‘Big Boy’ loco making big move
One of the world’s largest steam locomotives, known as ‘Big Boy’, is ready to make tracks to a new home. The steam engine will depart the Fairplex parking lot sometimes during the early morning of Sunday, January 26, to the Colton railyard in order to prepare for a 1200-mile trip.
“Once it is restored, which we anticipate that the process will take at least five years, we would use the locomotive for special events and to make special visits to communities in our network,” Union Pacific spokesman Aaron Hunt said.
Originally, 25 of these engines were built exclusively for the Union Pacific Railroad. Because of their enormous size, the engines were hinged so they could turn without trouble. At 132 feet in length and 1.2 million pounds, it is no wonder the engines were dubbed ‘Big Boys’.
“Union Pacific long has played a key role in building America, starting when Abraham Lincoln signed the railroad into existence more than 150 years ago,” said Ed Dickens, senior manager, Union Pacific Heritage Operations. “Restoring No. 4014 is a great way for us to honor employees past and present, while bringing to life Union Pacific’s history for rail fans everywhere.”
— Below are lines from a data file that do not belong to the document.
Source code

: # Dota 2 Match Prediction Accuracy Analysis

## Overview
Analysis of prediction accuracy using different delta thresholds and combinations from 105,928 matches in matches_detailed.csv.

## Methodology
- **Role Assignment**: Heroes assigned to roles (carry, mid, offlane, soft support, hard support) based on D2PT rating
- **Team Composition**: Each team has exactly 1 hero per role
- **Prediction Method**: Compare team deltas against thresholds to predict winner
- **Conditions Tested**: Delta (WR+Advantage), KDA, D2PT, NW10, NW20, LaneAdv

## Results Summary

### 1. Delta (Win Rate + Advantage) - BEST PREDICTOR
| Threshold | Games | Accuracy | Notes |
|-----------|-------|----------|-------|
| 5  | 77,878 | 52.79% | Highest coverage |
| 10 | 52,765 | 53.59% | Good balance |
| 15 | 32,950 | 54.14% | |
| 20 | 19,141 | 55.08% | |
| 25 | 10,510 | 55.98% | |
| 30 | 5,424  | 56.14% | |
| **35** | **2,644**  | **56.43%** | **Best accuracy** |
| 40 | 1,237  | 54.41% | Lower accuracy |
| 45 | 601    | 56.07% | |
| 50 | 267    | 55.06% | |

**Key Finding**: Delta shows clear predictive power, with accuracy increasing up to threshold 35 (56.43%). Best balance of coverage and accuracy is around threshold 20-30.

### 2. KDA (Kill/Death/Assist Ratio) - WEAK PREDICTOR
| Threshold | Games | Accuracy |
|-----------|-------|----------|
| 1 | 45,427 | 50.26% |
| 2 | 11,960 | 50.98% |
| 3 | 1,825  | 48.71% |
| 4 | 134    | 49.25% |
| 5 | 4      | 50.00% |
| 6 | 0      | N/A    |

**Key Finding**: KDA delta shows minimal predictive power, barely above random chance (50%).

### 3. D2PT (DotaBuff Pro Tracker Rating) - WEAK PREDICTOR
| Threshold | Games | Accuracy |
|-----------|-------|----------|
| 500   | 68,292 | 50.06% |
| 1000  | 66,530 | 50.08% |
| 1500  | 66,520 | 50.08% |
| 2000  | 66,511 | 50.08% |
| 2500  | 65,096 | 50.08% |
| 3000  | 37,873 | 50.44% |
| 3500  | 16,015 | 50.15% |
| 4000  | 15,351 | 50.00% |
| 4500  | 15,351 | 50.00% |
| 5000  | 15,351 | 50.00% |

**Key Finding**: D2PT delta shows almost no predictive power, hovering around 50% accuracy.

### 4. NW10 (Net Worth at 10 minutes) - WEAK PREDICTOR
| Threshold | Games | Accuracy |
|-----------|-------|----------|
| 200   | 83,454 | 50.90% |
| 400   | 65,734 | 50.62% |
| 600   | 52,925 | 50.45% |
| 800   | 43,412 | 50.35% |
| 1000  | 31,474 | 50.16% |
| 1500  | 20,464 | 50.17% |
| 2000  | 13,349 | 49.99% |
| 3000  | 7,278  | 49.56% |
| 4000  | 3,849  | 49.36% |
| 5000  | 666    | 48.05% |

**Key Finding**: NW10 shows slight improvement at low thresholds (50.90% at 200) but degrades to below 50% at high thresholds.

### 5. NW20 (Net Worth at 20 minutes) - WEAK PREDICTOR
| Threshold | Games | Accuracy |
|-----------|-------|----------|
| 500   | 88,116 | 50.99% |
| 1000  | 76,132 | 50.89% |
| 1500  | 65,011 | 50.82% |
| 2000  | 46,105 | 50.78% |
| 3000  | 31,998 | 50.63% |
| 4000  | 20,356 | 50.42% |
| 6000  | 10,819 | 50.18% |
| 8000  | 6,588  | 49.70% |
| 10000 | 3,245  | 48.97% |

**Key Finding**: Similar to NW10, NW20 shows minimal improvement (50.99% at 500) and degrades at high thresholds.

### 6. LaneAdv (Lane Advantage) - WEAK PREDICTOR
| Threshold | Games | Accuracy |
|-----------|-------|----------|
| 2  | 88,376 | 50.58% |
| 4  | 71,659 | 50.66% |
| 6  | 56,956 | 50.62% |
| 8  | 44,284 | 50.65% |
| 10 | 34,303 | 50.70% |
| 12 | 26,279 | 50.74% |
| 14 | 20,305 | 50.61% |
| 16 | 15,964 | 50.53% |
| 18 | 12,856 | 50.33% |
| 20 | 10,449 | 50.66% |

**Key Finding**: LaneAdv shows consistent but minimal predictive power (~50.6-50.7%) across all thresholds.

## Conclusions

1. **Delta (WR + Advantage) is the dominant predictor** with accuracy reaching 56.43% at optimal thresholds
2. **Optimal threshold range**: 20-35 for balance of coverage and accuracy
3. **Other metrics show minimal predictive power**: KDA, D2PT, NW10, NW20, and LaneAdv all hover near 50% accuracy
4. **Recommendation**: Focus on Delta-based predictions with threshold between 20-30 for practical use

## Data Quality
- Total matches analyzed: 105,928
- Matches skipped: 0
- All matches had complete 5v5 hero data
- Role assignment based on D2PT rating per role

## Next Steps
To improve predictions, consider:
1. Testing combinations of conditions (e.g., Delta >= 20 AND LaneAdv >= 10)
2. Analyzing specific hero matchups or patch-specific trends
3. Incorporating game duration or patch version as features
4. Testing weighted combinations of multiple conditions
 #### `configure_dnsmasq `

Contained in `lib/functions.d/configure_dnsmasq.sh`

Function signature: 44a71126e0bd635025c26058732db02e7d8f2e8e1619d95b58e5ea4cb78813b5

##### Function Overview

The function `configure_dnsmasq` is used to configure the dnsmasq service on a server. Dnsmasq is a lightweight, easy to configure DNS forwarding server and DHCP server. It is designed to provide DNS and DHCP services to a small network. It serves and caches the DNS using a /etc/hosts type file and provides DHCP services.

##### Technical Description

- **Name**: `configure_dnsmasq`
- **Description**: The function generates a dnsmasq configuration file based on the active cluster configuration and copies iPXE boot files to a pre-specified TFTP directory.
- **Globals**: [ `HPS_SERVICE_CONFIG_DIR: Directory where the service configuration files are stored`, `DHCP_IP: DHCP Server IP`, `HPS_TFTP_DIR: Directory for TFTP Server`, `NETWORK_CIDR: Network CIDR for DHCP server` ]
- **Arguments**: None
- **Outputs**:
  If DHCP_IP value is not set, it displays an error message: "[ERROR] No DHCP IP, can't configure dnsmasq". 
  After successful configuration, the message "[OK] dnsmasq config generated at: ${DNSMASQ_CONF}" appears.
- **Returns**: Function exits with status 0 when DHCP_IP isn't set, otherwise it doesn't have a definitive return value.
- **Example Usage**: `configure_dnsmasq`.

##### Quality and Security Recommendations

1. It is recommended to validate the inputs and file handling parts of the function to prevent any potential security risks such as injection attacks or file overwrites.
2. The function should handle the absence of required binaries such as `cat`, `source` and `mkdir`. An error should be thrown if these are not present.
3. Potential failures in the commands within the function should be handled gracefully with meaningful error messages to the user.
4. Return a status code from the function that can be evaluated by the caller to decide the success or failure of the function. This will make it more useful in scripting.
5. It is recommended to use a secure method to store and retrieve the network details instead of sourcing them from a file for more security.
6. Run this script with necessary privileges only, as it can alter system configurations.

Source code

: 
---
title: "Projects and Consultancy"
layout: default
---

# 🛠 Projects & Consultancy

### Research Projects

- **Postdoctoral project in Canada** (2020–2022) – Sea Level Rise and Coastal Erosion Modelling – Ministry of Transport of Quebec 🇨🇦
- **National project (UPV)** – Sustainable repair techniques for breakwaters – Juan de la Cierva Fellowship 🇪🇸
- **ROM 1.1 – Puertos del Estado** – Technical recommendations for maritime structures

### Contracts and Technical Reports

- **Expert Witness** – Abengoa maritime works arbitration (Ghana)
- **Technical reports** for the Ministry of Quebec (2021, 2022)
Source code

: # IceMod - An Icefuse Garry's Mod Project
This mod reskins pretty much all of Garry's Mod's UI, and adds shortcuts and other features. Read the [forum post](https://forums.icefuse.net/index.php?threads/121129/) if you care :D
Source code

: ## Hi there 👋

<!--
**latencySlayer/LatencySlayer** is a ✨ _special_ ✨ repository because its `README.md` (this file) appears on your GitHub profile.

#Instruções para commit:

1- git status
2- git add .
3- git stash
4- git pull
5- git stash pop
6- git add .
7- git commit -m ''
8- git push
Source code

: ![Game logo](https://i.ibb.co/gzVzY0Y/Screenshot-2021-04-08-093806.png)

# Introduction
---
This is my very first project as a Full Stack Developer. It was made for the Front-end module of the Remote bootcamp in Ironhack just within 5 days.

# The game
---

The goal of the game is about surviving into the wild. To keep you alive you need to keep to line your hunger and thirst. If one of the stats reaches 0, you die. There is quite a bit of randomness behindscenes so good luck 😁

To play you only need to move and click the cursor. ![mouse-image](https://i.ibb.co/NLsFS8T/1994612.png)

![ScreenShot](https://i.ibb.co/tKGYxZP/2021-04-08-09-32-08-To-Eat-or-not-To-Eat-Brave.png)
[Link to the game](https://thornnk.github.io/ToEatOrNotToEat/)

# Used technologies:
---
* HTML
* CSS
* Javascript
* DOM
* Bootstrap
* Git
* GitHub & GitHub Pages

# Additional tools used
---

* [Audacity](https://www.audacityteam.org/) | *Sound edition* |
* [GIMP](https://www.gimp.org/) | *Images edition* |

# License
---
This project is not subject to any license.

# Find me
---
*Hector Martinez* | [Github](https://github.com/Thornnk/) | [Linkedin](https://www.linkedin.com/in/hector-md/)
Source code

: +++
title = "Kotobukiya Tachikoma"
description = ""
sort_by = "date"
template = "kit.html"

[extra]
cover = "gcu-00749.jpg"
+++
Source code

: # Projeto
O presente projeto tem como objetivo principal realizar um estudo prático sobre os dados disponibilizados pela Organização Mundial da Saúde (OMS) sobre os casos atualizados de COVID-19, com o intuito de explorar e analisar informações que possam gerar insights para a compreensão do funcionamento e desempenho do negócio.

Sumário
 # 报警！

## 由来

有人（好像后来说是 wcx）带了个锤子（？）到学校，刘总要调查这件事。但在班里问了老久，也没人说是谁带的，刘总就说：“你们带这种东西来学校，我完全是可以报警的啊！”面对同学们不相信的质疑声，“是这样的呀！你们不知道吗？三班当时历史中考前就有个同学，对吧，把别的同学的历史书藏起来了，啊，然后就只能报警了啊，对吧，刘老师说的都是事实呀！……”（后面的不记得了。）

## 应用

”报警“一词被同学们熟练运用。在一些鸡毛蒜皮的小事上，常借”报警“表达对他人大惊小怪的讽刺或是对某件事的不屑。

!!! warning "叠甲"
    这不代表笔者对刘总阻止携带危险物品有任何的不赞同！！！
This specific engine ran for 20 years while it was still active and covered 1,031,205 miles working in the Midwest.
The move has been a long time planned. It began in November 2013 through a leapfrog process in which prebuilt panel track sections were laid down in the parking lot to keep the heavy locomotive from cracking the pavement. Since then, the behemoth has been sitting on the north side of the fairgrounds near Arrow Highway.
Before it can move from the Colton railyard, however, the engine will have to go through a full inspection. Work on the joints, roller bearings and wheels will be key so the 1200-mile trip does not damage the discontinued parts. Any pieces that are damaged will be handmade by Union Pacific.
According to Mr. Hunt, the largest part of the restoration for the No. 4014 engine is the conversion of its coal-burning engine into one that runs on recycled oil. The oil would be used to heat the engine’s 24,000-gallon tank.
“It is pretty much like rebuilding an engine of an automobile, but the scale and scope is so much more significant. It’s going to be a complex process and it’s going to take dozens of our steam crew to make it work,” Mr. Hunt said.
Now that the engine is moving into the second phase of it’s trip, people from places such as Europe and Australia have contacted Union Pacific about the restoration process. The interested parties have offered input and called to just check on steps for the engine to be restored.
Community members are invited to view the engine in Colton Yard on Saturday, February 1 and Sunday, February 2 from 9 a.m. to 4 p.m. Visitors are asked to enter the rail yard at 19100 Slover Avenue in Bloomington.